I actually did a bunch of maths to work out the exact height required for each shim, but in the end the 0.2mm ones are the only ones available unless you want to hunt around for different thicknesses of materials and make your own shims.
 
The "real" Ibanez forum is a recent one, the grandaddy of all thing Ibby (& Floydish) is ibanezrules:
http://ibanezrules.com/
Parts, links, tech info as excruciating-detailed as you want to go, he's done a good job keeping it up over the years. Floyd Rose himself - there is a real person - licensed it out decades back and just watches the money pile in, so it's been left to others to get as nitpicky as U-wannabbee. As far as it being "good enough", I'd think you'll want to get it as correct as possible mathematically, then work back from there. Soda/beer cans are a bit thinner than the official shims so the most nitpicky of nitpickers get some tweener heights that way. I'm not at all Floydish myself, but it does tend to be associated with shredding, so action as low as possible is worth a shot. All the info's been in place for several years so you can get good advice - the sevenstring.org site tends towards shred too.
 
Jumble Jumble said:
DMRACO said:
Jumble Jumble said:
DMRACO said:
Lots of folks use a floyd style with radius neck.  Some shim, others do not.  I do not and do not see the need.  However i have never played a shimmed model.  I cannot comment on them

It's perfectly playable without the shims, yes. When I put the shims in out of curiosity, it was a "woah" moment. Difficult to describe because obviously the change is tiny, but it was similar to the effect of taking a guitar for a Plek setup. It went from being a good guitar to being something a bit special.

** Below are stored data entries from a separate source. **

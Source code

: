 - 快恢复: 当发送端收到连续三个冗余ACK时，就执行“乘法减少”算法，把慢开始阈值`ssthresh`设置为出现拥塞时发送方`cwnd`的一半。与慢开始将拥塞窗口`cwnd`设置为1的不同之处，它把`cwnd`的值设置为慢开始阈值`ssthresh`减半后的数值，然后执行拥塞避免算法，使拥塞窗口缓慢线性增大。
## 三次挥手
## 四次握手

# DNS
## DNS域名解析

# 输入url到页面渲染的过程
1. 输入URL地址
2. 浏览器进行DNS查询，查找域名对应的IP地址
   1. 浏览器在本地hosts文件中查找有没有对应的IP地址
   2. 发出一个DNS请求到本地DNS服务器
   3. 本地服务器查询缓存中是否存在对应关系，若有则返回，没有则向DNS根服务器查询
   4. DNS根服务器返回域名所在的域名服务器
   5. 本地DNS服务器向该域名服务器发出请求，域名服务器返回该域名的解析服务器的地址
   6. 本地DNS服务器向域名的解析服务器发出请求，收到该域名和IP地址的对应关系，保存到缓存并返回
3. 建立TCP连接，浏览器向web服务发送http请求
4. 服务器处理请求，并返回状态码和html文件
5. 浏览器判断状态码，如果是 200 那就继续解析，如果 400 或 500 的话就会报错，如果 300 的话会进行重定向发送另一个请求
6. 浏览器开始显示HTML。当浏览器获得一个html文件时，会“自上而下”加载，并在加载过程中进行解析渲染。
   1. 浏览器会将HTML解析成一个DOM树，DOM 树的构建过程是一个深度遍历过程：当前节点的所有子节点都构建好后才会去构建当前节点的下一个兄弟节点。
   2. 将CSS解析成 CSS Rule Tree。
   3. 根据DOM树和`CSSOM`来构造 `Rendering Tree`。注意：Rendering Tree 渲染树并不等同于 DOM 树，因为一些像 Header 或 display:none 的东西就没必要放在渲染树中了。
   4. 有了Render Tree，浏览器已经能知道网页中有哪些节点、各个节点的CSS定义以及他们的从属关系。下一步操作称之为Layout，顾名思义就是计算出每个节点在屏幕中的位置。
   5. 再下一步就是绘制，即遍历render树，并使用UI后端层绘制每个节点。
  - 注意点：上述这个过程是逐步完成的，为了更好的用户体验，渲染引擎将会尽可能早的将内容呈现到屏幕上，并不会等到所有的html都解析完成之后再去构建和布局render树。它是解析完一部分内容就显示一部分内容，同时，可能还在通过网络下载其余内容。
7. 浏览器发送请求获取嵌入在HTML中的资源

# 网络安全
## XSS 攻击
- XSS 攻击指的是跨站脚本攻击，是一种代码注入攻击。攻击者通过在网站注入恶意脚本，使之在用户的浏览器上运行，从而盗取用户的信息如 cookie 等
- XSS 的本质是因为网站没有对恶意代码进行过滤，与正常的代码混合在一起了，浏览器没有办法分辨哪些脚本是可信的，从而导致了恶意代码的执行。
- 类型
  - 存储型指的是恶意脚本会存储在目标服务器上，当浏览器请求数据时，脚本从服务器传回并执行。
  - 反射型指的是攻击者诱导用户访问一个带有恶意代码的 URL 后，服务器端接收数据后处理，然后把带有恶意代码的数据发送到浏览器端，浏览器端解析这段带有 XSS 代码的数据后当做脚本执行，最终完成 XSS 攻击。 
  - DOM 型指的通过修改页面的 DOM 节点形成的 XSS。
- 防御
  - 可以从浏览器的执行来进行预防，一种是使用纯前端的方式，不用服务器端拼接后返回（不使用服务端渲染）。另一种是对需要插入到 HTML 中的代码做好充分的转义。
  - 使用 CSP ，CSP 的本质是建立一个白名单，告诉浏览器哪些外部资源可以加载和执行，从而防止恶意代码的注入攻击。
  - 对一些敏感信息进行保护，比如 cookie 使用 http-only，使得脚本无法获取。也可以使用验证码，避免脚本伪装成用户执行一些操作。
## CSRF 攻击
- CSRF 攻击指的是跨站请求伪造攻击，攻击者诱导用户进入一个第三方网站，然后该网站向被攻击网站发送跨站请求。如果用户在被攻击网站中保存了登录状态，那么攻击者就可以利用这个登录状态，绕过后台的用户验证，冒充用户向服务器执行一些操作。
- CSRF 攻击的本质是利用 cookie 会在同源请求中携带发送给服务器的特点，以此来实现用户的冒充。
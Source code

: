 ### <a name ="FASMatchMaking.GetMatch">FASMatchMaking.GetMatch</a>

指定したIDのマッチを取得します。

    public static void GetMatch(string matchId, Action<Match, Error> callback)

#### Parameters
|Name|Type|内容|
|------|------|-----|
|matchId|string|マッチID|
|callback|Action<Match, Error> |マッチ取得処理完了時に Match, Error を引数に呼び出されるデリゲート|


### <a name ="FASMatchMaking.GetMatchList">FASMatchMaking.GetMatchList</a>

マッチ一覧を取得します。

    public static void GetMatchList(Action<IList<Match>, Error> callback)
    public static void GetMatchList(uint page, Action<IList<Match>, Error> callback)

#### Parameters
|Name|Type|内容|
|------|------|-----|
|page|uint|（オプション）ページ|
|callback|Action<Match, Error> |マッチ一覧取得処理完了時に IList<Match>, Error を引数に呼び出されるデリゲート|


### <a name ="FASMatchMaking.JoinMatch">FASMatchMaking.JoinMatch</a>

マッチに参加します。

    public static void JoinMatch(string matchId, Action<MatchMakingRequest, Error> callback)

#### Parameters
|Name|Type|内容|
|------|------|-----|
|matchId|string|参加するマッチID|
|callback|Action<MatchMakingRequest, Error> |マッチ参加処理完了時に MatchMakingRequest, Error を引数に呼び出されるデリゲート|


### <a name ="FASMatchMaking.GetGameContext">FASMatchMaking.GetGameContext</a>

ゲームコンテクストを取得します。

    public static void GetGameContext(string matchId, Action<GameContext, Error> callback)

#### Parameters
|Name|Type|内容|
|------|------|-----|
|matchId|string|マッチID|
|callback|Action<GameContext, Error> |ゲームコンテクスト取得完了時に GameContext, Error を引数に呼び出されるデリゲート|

Jumble...what shims did you use and how many on each string?  I assume you left both E strings unshimmed.  Maybe I will give it a shot.

The standard 0.2mm Floyd Rose saddle shims available from places like AllParts. Two each on the two E strings, and one each on the A and B strings. And also, take out the wide metal shim that's included in the Floyd Rose as standard under the middle four strings.

I actually did a bunch of maths to work out the exact height required for each shim, but in the end the 0.2mm ones are the only ones available unless you want to hunt around for different thicknesses of materials and make your own shims.

It sounds like you are making the e strings higher and everything else lower.  I would think it the opposite with the radius neck.  Obviously I am not considering the current stock shim situation of a Floyd or it's radius if it even has one.

Thanks
 
The built-in shim takes the radius of the bridge from 12" to 10" (which matches the nut).

Take that shim out, you've got a 12" bridge. Add the five shims I describe and you've got about an 18-19" bridge.

The reason you lift the outer strings rather than dropping the middle ones is that the middle ones won't go down any further! So you raise the outer ones, then drop the entire bridge a bit to get the action back to where it was.

Here's all the math if you really care:

http://www.jumbleguitar.com/2012/04/17/bridge-logic-revisited/
 
I see.  So the action improvements will be seen more on the middle strings
 
Yes, exactly. With a tighter radius you have no choice but to have the action on the middle strings higher than on the outer strings.